I will address a couple of the points. In response to the noble Lord, Lord Blunkett, I will look at Hansard, particularly the outstanding issues that he brought up from previous debates, and I will ask the department to look at how we might respond to him.
There is a difference between this and the sentencing White Paper, which I believe was published yesterday. This paper will look at sentencing policy. The Government are serious about fighting crime and protecting the public from its devastating consequences. Under this Government, the most serious offenders are more likely to go to prison and for longer, helping to protect the public and keep communities safe. That is what the White Paper will hold, and we expect that it will eventually come through as legislation. However, the legislation we are talking about that this instrument applies to is the Law Commission’s Sentencing Bill. That will consolidate all the sentencing procedural law in England and Wales into a sentencing code, which will provide courts with a point of reference for procedural provisions which govern the sentencing process. The Sentencing Bill does not introduce any new sentencing law, amend the maximum penalties available for criminal offences or increase the scope of minimum sentencing provisions. They are therefore very different pieces of legislation. It is important to understand that, and that this small instrument needs to be laid just before the sentencing code comes in so that we are fair to all offenders in future.
I am sorry that the noble Lord, Lord Thomas of Gresford, is puzzled but I am sure we can help. He says that there is a discrepancy over surcharge levels. A factsheet on surcharge levels is available and we can let him have it; it makes it very clear that, depending on the type of sentence, whether you are a young person, an adult or an organisation, there are different amounts and the courts will use those surcharge levels to determine how much has to be paid by the offender.
On the point of the noble Lord, Lord Ponsonby, I talked about the Sentencing Act—not the Sentencing Bill. On the PCCs, the whole issue of what happens to the surcharges is important—I asked the same question. However, the Government feel that it is an important charge on offenders, both individuals and organisations, by the court. It is collected alongside all other criminal impositions by the National Compliance and Enforcement Service, which is part of HMCTS.

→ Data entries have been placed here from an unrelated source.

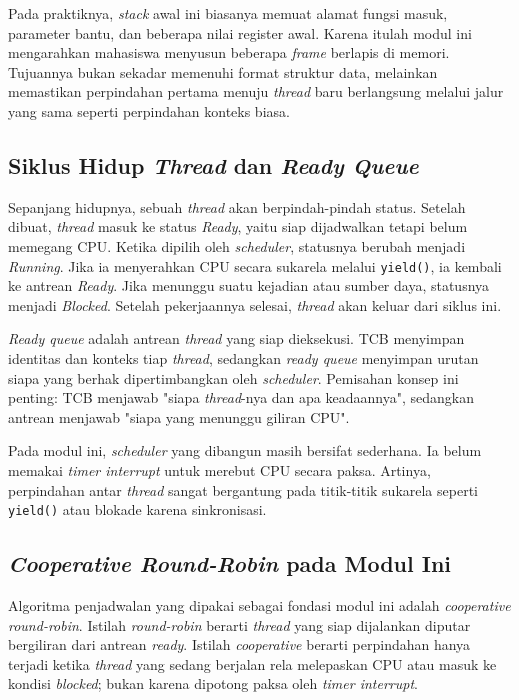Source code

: Pada praktiknya, \textit{stack} awal ini biasanya memuat alamat fungsi masuk, parameter bantu, dan beberapa nilai register awal. Karena itulah modul ini mengarahkan mahasiswa menyusun beberapa \textit{frame} berlapis di memori. Tujuannya bukan sekadar memenuhi format struktur data, melainkan memastikan perpindahan pertama menuju \textit{thread} baru berlangsung melalui jalur yang sama seperti perpindahan konteks biasa.

\subsection{Siklus Hidup \textit{Thread} dan \textit{Ready Queue}}
Sepanjang hidupnya, sebuah \textit{thread} akan berpindah-pindah status. Setelah dibuat, \textit{thread} masuk ke status \textit{Ready}, yaitu siap dijadwalkan tetapi belum memegang CPU. Ketika dipilih oleh \textit{scheduler}, statusnya berubah menjadi \textit{Running}. Jika ia menyerahkan CPU secara sukarela melalui \texttt{yield()}, ia kembali ke antrean \textit{Ready}. Jika menunggu suatu kejadian atau sumber daya, statusnya menjadi \textit{Blocked}. Setelah pekerjaannya selesai, \textit{thread} akan keluar dari siklus ini.

\textit{Ready queue} adalah antrean \textit{thread} yang siap dieksekusi. TCB menyimpan identitas dan konteks tiap \textit{thread}, sedangkan \textit{ready queue} menyimpan urutan siapa yang berhak dipertimbangkan oleh \textit{scheduler}. Pemisahan konsep ini penting: TCB menjawab "siapa \textit{thread}-nya dan apa keadaannya", sedangkan antrean menjawab "siapa yang menunggu giliran CPU".

Pada modul ini, \textit{scheduler} yang dibangun masih bersifat sederhana. Ia belum memakai \textit{timer interrupt} untuk merebut CPU secara paksa. Artinya, perpindahan antar \textit{thread} sangat bergantung pada titik-titik sukarela seperti \texttt{yield()} atau blokade karena sinkronisasi.


\subsection{\textit{Cooperative Round-Robin} pada Modul Ini}
Algoritma penjadwalan yang dipakai sebagai fondasi modul ini adalah \textit{cooperative round-robin}. Istilah \textit{round-robin} berarti \textit{thread} yang siap dijalankan diputar bergiliran dari antrean \textit{ready}. Istilah \textit{cooperative} berarti perpindahan hanya terjadi ketika \textit{thread} yang sedang berjalan rela melepaskan CPU atau masuk ke kondisi \textit{blocked}; bukan karena dipotong paksa oleh \textit{timer interrupt}.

The purpose of the victim surcharge is to make sure that offenders hold some responsibility for the cost of helping the victims cope with and recover from the impact of their crimes. The level of surcharge imposed is dependent on the severity of the sentence the offender receives, whether they were under the age of 18 or an adult when the offence was committed and whether they are an individual or an organisation.
The victim surcharge contributes, as I have said, to the victim and witness budget, which is used to fund support services for victims and witnesses of crime. In 2019-20, about a third of the victim and witness budget, which was just over £92 million, came from the victim surcharge.
The noble Lord, Lord Ponsonby, asked about the ability to pay. We estimate that around 65% to 70% of all victim surcharges imposed are collected. However, collection rates vary considerably from year to year. In 2018-19, £46 million of the victim surcharge was imposed on offenders and £34 million was collected. Therefore it differs, but the Government feel that it is important for offenders to understand their responsibility to victims and witnesses. However, this is a small piece of regulation that will also be fair to the offender as we move forward into a different way of working.
With that, I commend this instrument to the Committee.
That completes the business before the Grand Committee this afternoon. I remind Members to sanitise their desks and chairs before leaving the Room. The Committee stands adjourned. Good afternoon.